EXERCISE BRIEF » For the data below, restate word for word only the lines from the line containing "Fed Gov. Michelle" through the line containing "Industrial production &", both ends included.

Stored data entries
******

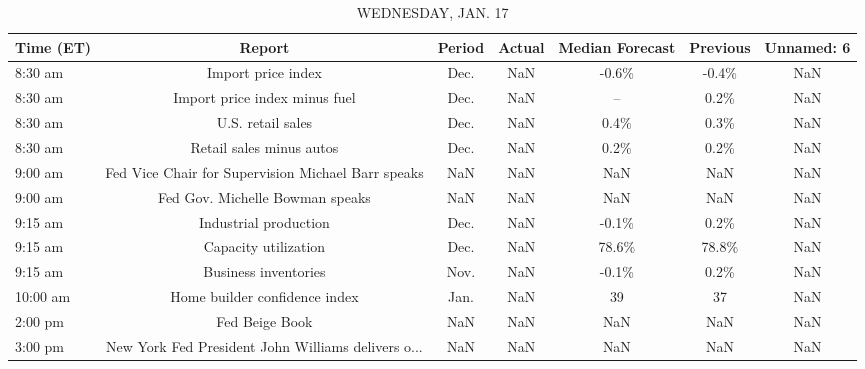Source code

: \documentclass{article}%
\begin{document}
\begin{table}[htbp]%
\caption{WEDNESDAY, JAN. 17}%
\centering%
\begin{adjustbox}{width=1\textwidth}%
\begin{tabular}{lcccccc}
\toprule
Time (ET) &                                             Report & Period & Actual & Median Forecast & Previous & Unnamed: 6 \\
\midrule
  8:30 am &                                 Import price index &   Dec. &    NaN &           -0.6\% &    -0.4\% &        NaN \\
  8:30 am &                      Import price index minus fuel &   Dec. &    NaN &              -- &     0.2\% &        NaN \\
  8:30 am &                                  U.S. retail sales &   Dec. &    NaN &            0.4\% &     0.3\% &        NaN \\
  8:30 am &                           Retail sales minus autos &   Dec. &    NaN &            0.2\% &     0.2\% &        NaN \\
  9:00 am & Fed Vice Chair for Supervision Michael Barr speaks &    NaN &    NaN &             NaN &      NaN &        NaN \\
  9:00 am &                    Fed Gov. Michelle Bowman speaks &    NaN &    NaN &             NaN &      NaN &        NaN \\
  9:15 am &                              Industrial production &   Dec. &    NaN &           -0.1\% &     0.2\% &        NaN \\
  9:15 am &                               Capacity utilization &   Dec. &    NaN &           78.6\% &    78.8\% &        NaN \\
  9:15 am &                               Business inventories &   Nov. &    NaN &           -0.1\% &     0.2\% &        NaN \\
 10:00 am &                      Home builder confidence index &   Jan. &    NaN &              39 &       37 &        NaN \\
  2:00 pm &                                     Fed Beige Book &    NaN &    NaN &             NaN &      NaN &        NaN \\
  3:00 pm & New York Fed President John Williams delivers o... &    NaN &    NaN &             NaN &      NaN &        NaN \\
\bottomrule
\end{tabular}
%
\end{adjustbox}%
\end{table}
\end{document}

******

TASK SOLUTION »
  9:00 am &                    Fed Gov. Michelle Bowman speaks &    NaN &    NaN &             NaN &      NaN &        NaN \\
  9:15 am &                              Industrial production &   Dec. &    NaN &           -0.1\% &     0.2\% &        NaN \\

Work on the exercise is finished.